VAT has historically been the backbone of state budget revenues, as this year’s collections will move above the €29.2 billion threshold, increased by €1.6 billion compared to 2025, a fact that has led governments to avoid substantial interventions. Any changes stumble on fiscal costs, as well as uncertainty about whether reductions will ultimately be passed on to prices for the benefit of consumers.
According to IOBE’s special analysis, Greece continues to show underperformance in VAT efficiency. The problem is linked both to the compliance gap – although it is gradually decreasing – and to the numerous exemptions and exceptions that limit the tax base and reduce potential revenues. As noted, reduced rates or special arrangements often have social or developmental objectives, such as supporting vulnerable groups or enhancing specific goods. However, these policies are accompanied by significant revenue losses for the budget.
In the field of compliance, however, progress is being recorded. The VAT gap was significantly reduced in 2023 compared to 2019, marking one of the largest improvements among EU member states. The expansion of electronic payments played a decisive role, which limited “black” transactions and brought more revenue into state coffers. It is characteristic that only from connecting cash registers with POS systems, the revenues that flowed into state coffers amounted to €8.3 billion from 2024, when the measure’s implementation began.

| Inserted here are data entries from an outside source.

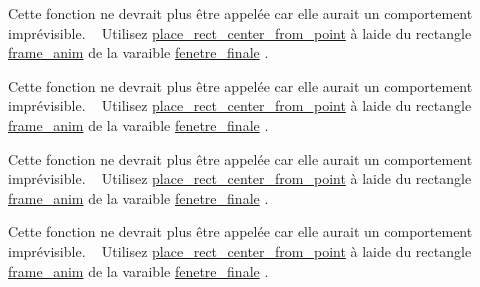 
\begin{DoxyRefList}
\item[Membre \mbox{\hyperlink{affichage_8h_a5911c692b804289a22f5a161b4fe2286}{deplacer\+\_\+texture\+\_\+centre}} (t\+\_\+aff $\ast$texture, int x, int y)]\label{deprecated__deprecated000001}%
%
Cette fonction ne devrait plus être appelée car elle aurait un comportement imprévisible. ~\newline
 Utilisez \mbox{\hyperlink{affichage_8h_a26cf1d2055162e3bf7166de2f55902f9}{place\+\_\+rect\+\_\+center\+\_\+from\+\_\+point}} à l\textquotesingle{}aide du rectangle \mbox{\hyperlink{structs__aff_aefd6b2f2f56383a8cba0193ff88593dc}{frame\+\_\+anim}} de la varaible \mbox{\hyperlink{affichage_8h_aef49d39125567f1a9d5ed0561ea60edc}{fenetre\+\_\+finale}} . 
\item[Membre \mbox{\hyperlink{affichage_8h_a508ce5ebec0cacf99a3bbddd33d6880f}{rect\+\_\+centre}} (S\+D\+L\+\_\+\+Rect $\ast$rectangle)]\label{deprecated__deprecated000004}%
%
Cette fonction ne devrait plus être appelée car elle aurait un comportement imprévisible. ~\newline
 Utilisez \mbox{\hyperlink{affichage_8h_a26cf1d2055162e3bf7166de2f55902f9}{place\+\_\+rect\+\_\+center\+\_\+from\+\_\+point}} à l\textquotesingle{}aide du rectangle \mbox{\hyperlink{structs__aff_aefd6b2f2f56383a8cba0193ff88593dc}{frame\+\_\+anim}} de la varaible \mbox{\hyperlink{affichage_8h_aef49d39125567f1a9d5ed0561ea60edc}{fenetre\+\_\+finale}} . 
\item[Membre \mbox{\hyperlink{affichage_8h_a6bd4bd87195563a7315afb0fda7fe6d7}{rect\+\_\+centre\+\_\+x}} (S\+D\+L\+\_\+\+Rect $\ast$rectangle)]\label{deprecated__deprecated000002}%
%
Cette fonction ne devrait plus être appelée car elle aurait un comportement imprévisible. ~\newline
 Utilisez \mbox{\hyperlink{affichage_8h_a26cf1d2055162e3bf7166de2f55902f9}{place\+\_\+rect\+\_\+center\+\_\+from\+\_\+point}} à l\textquotesingle{}aide du rectangle \mbox{\hyperlink{structs__aff_aefd6b2f2f56383a8cba0193ff88593dc}{frame\+\_\+anim}} de la varaible \mbox{\hyperlink{affichage_8h_aef49d39125567f1a9d5ed0561ea60edc}{fenetre\+\_\+finale}} . 
\item[Membre \mbox{\hyperlink{affichage_8h_adfcad3e29121806faaa438925ed845ab}{rect\+\_\+centre\+\_\+y}} (S\+D\+L\+\_\+\+Rect $\ast$rectangle)]\label{deprecated__deprecated000003}%
%
Cette fonction ne devrait plus être appelée car elle aurait un comportement imprévisible. ~\newline
 Utilisez \mbox{\hyperlink{affichage_8h_a26cf1d2055162e3bf7166de2f55902f9}{place\+\_\+rect\+\_\+center\+\_\+from\+\_\+point}} à l\textquotesingle{}aide du rectangle \mbox{\hyperlink{structs__aff_aefd6b2f2f56383a8cba0193ff88593dc}{frame\+\_\+anim}} de la varaible \mbox{\hyperlink{affichage_8h_aef49d39125567f1a9d5ed0561ea60edc}{fenetre\+\_\+finale}} .
\end{DoxyRefList}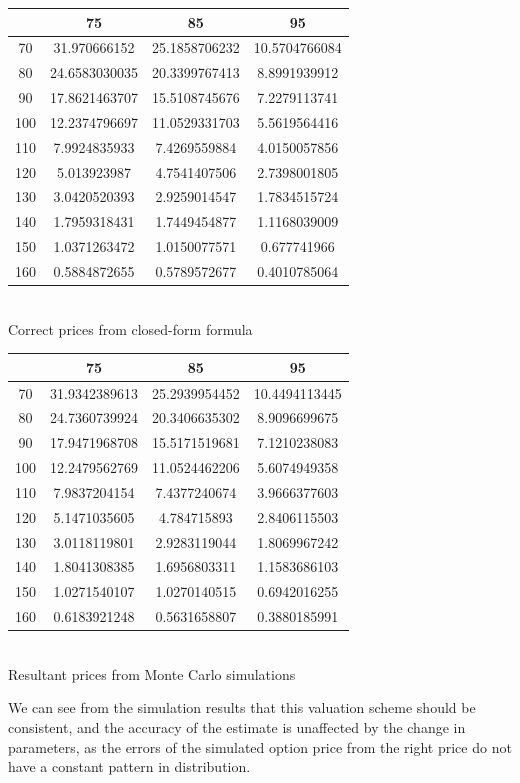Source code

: \begin{center}
\begin{tabular}{|c|c|c|c|}
\hline 
 & 75 & 85 & 95\\
\hline
70&31.970666152&25.1858706232&10.5704766084\\
80&24.6583030035&20.3399767413&8.8991939912\\
90&17.8621463707&15.5108745676&7.2279113741\\
100&12.2374796697&11.0529331703&5.5619564416\\
110&7.9924835933&7.4269559884&4.0150057856\\
120&5.013923987&4.7541407506&2.7398001805\\
130&3.0420520393&2.9259014547&1.7834515724\\
140&1.7959318431&1.7449454877&1.1168039009\\
150&1.0371263472&1.0150077571&0.677741966\\
160&0.5884872655&0.5789572677&0.4010785064\\
\hline
\end{tabular}
\\[1mm]Correct prices from closed-form formula
\\[3mm]
\begin{tabular}{|c|c|c|c|}
\hline
 & 75 & 85 & 95\\
\hline
70&31.9342389613&25.2939954452&10.4494113445\\
80&24.7360739924&20.3406635302&8.9096699675\\
90&17.9471968708&15.5171519681&7.1210238083\\
100&12.2479562769&11.0524462206&5.6074949358\\
110&7.9837204154&7.4377240674&3.9666377603\\
120&5.1471035605&4.784715893&2.8406115503\\
130&3.0118119801&2.9283119044&1.8069967242\\
140&1.8041308385&1.6956803311&1.1583686103\\
150&1.0271540107&1.0270140515&0.6942016255\\
160&0.6183921248&0.5631658807&0.3880185991\\
\hline
\end{tabular}
\\[1mm] Resultant prices from Monte Carlo simulations
\end{center}
We can see from the simulation results that this valuation scheme should be consistent, and the accuracy of the estimate is unaffected by the change in parameters, as the errors of the simulated option price from the right price do not have a constant pattern in distribution.
\newpage

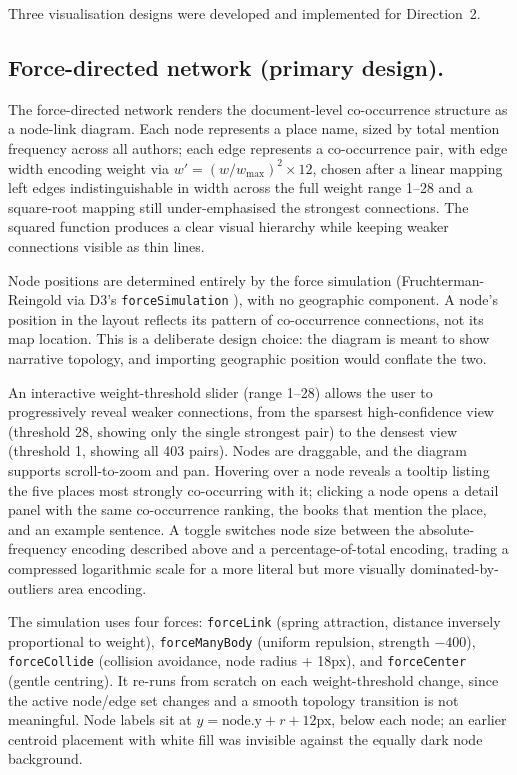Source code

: \documentclass[logo,msc]{infthesis}
\begin{document}
Three visualisation designs were developed and implemented for Direction~2.
 
\subsection{Force-directed network (primary design).} The force-directed network renders the document-level co-occurrence structure as a node-link diagram. Each node represents a place name, sized by total mention frequency across all authors; each edge represents a co-occurrence pair, with edge width encoding weight via $w' = (w / w_{\max})^2 \times 12$, chosen after a linear mapping left edges indistinguishable in width across the full weight range 1--28 and a square-root mapping still under-emphasised the strongest connections. The squared function produces a clear visual hierarchy while keeping weaker connections visible as thin lines.
 
Node positions are determined entirely by the force simulation (Fruchterman-Reingold \cite{fruchterman1991} via D3's \texttt{forceSimulation} \cite{bostock2011}), with no geographic component. A node's position in the layout reflects its pattern of co-occurrence connections, not its map location. This is a deliberate design choice: the diagram is meant to show narrative topology, and importing geographic position would conflate the two.
 
An interactive weight-threshold slider (range 1--28) allows the user to progressively reveal weaker connections, from the sparsest high-confidence view (threshold 28, showing only the single strongest pair) to the densest view (threshold 1, showing all 403 pairs). Nodes are draggable, and the diagram supports scroll-to-zoom and pan. Hovering over a node reveals a tooltip listing the five places most strongly co-occurring with it; clicking a node opens a detail panel with the same co-occurrence ranking, the books that mention the place, and an example sentence. A toggle switches node size between the absolute-frequency encoding described above and a percentage-of-total encoding, trading a compressed logarithmic scale for a more literal but more visually dominated-by-outliers area encoding.

The simulation uses four forces: \texttt{forceLink} (spring attraction, distance inversely proportional to weight), \texttt{forceManyBody} (uniform repulsion, strength $-400$), \texttt{forceCollide} (collision avoidance, node radius + 18px), and \texttt{forceCenter} (gentle centring). It re-runs from scratch on each weight-threshold change, since the active node/edge set changes and a smooth topology transition is not meaningful. Node labels sit at $y = \text{node.y} + r + 12$px, below each node; an earlier centroid placement with white fill was invisible against the equally dark node background.
\end{document}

VAT rates: Greece at the top of European rankings
At the same time, a Tax Foundation study reminds us that Greece remains at the top of European rankings regarding VAT rates. The standard rate of 24% and the reduced rate of 13% place the country in the highest positions on the list. However, beyond the percentages, the range of products included in reduced or super-reduced rates also matters. The super-reduced rate of 6% applies to a limited spectrum of goods and services, such as books, press, cultural events, medicines, medical supplies, energy, and certain hygiene products. Basic foods are absent from the list, which intensifies burdens for households.
At the European level, the highest standard rates are found in Hungary (27%), followed by countries like Finland, Croatia, Denmark, and Sweden. Conversely, Luxembourg and Malta apply the lowest rates. The EU average moves close to 22%. At the same time, several states are proceeding with revisions of their tax policy, as some countries increase rates to feed state revenues, while others proceed with reductions or special exemptions within the framework of social policy.
Simultaneously, according to the OECD’s latest report, our country ranks in the top five member states with the highest indirect taxation percentages, as in 2023 the corresponding revenues reached 40.1% of the total, significantly higher than the Organization’s average (31.2%). High rates in VAT and excise duties strengthen public revenues, but at the same time maintain high prices and disproportionately burden family budgets, affecting the economically weaker strata more.
The discussion about VAT in Greece remains open. New Democracy’s 2019 electoral program provided for a reduction of rates by two percentage points (to 11% and 22%), something that was not implemented. In the past, Prime Minister Kyriakos Mitsotakis has left open the possibility of further reductions in indirect taxes, provided fiscal margins arise.